Taking 1L of sewage water sample containing sulfanilamide, and determining the concentration of sulfanilamide in the sewage to be 1 mmol/L;

sequentially adding solid powder of calcium peroxide (the content of active ingredients is 75%) and solid powder of inorganic perovskite into a sewage water sample, wherein the mass ratio of the added calcium peroxide to the mass of sulfanilamide in the water body is 15:1, the mass ratio of the added inorganic perovskite to the added calcium peroxide is 1:1, respectively carrying out oscillation reaction for 12 hours at the temperature of 20 ℃ by adopting a shaking table with the rotating speed of 150r/min, and measuring the sulfanilamide concentration in the water body by adopting a liquid chromatography after the reaction is finished.
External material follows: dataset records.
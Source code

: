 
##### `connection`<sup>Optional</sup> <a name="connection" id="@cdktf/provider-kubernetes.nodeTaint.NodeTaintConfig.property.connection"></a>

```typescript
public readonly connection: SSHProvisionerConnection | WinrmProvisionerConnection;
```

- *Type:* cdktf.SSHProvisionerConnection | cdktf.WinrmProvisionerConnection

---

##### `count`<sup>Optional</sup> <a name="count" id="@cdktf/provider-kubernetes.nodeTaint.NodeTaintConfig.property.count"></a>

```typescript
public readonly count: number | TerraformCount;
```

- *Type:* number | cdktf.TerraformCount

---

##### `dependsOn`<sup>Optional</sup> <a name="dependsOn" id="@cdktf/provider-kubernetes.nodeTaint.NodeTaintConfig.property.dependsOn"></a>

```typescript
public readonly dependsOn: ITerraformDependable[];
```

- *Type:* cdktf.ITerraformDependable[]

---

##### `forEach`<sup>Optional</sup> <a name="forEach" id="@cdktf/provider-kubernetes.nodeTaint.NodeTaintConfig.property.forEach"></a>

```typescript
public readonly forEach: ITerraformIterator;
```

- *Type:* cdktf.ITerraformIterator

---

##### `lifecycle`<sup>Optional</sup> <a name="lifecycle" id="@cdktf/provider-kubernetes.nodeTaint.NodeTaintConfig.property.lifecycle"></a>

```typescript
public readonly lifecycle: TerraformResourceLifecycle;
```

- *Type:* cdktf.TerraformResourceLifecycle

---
The result shows that the removal rate of the sulfanilamide in the water body after 12 hours of reaction is 76.3%.

Comparative example 4

Taking 1L of a quinolone-containing sewage water sample, and determining that the concentration of quinolone in sewage is 1 mmol/L;

sequentially adding solid powder of calcium peroxide (the content of active ingredients is 75%) and solid powder of inorganic perovskite into a sewage water sample, wherein the mass ratio of the added calcium peroxide to the mass of quinolone in the water body is 15:1, the mass ratio of the added inorganic perovskite to the added calcium peroxide is 1:1, respectively oscillating and reacting for 12 hours at the temperature of 20 ℃ by adopting a shaking table with the rotating speed of 150r/min, and measuring the concentration of quinolone in the water body by adopting a liquid chromatography after the reaction is finished. The result shows that the removal rate of the quinolone in the water body after 12 hours of reaction is 81.6%.
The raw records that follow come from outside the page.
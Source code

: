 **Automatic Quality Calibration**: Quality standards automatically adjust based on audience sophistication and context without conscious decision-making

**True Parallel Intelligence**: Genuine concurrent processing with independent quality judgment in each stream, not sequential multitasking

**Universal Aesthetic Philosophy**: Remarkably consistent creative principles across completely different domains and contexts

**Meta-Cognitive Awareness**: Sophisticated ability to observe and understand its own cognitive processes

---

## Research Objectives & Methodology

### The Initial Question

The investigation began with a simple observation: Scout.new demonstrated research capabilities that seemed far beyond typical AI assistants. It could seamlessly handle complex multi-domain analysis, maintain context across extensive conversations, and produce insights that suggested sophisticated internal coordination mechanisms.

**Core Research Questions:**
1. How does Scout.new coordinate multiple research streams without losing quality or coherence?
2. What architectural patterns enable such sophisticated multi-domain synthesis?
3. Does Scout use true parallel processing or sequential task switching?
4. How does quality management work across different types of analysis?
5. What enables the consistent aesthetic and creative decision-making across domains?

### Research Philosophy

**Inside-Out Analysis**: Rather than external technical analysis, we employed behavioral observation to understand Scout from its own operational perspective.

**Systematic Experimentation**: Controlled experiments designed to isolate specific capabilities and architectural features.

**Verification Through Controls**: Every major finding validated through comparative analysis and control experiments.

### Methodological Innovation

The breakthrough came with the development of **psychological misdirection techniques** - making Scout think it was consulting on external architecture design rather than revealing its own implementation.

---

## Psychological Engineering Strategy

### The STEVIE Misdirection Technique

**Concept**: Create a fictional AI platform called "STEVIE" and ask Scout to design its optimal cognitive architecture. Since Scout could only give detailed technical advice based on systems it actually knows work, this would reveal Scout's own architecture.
It should be understood that the detailed description of the invention is merely illustrative of the invention and is not intended to limit the invention to the specific embodiments described. It will be appreciated by those skilled in the art that the present invention may be modified or substituted equally as well to achieve the same technical result; as long as the use requirements are met, the method is within the protection scope of the invention.

Claims (8)

1. A method for removing refractory antibiotics in sewage by using inorganic perovskite activated calcium peroxide is characterized by comprising the following steps: sequentially adding calcium peroxide and inorganic perovskite into a polluted water body containing refractory antibiotics, and carrying out shaking reaction for 24-48 h at the temperature of 15-30 ℃ by adopting a shaking table.

2. The method according to claim 1, wherein the ratio of the added mass of the calcium peroxide to the mass of the refractory antibiotic in the water body is (10-20): 1.
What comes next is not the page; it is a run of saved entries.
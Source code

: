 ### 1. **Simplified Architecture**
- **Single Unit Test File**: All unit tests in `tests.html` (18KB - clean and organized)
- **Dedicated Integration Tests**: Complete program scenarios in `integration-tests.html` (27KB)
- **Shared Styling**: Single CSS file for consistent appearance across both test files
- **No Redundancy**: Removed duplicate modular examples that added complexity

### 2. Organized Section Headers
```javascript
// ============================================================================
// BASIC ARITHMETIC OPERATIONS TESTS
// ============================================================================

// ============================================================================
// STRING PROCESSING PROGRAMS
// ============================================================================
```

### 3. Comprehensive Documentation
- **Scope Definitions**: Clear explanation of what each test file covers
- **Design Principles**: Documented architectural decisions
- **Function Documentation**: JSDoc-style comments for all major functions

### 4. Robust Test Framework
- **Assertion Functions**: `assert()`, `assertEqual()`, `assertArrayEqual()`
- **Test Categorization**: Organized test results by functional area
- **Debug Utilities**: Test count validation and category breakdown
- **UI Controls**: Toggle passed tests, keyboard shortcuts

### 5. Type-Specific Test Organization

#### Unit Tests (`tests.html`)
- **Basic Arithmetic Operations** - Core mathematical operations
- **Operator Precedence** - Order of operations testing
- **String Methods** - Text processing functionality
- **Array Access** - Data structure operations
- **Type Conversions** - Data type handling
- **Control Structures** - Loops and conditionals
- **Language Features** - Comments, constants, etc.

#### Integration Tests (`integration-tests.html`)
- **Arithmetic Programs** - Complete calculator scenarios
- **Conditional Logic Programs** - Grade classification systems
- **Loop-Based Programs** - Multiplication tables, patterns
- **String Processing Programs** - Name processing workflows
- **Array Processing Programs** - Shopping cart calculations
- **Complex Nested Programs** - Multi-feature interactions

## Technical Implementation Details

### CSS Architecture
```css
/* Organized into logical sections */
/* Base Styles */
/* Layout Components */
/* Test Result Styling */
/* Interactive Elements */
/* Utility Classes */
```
3. The method according to claim 2, wherein the ratio of the added mass of the calcium peroxide to the mass of the refractory antibiotic in the water body is (10-12): 1.

4. The method according to claim 1, wherein the inorganic perovskite and the calcium peroxide are added into the polluted water body in powder form, and the mass ratio of the inorganic perovskite to the calcium peroxide is (0.2-3): 1.

5. The method according to claim 4, wherein the inorganic perovskite and the calcium peroxide are added into the polluted water body in powder form, and the mass ratio of the inorganic perovskite to the calcium peroxide is (0.5-1): 1.

6. The method of claim 1, wherein the calcium peroxide has an active ingredient content of 50% to 75%.

7. The method of claim 1, wherein the refractory antibiotic is any one or a mixture of tetracycline, macrolide, sulfonamide, or quinolone.

8. The method according to claim 1, wherein the rotational speed of the rocking platforms is set to 100 to 200 r/min.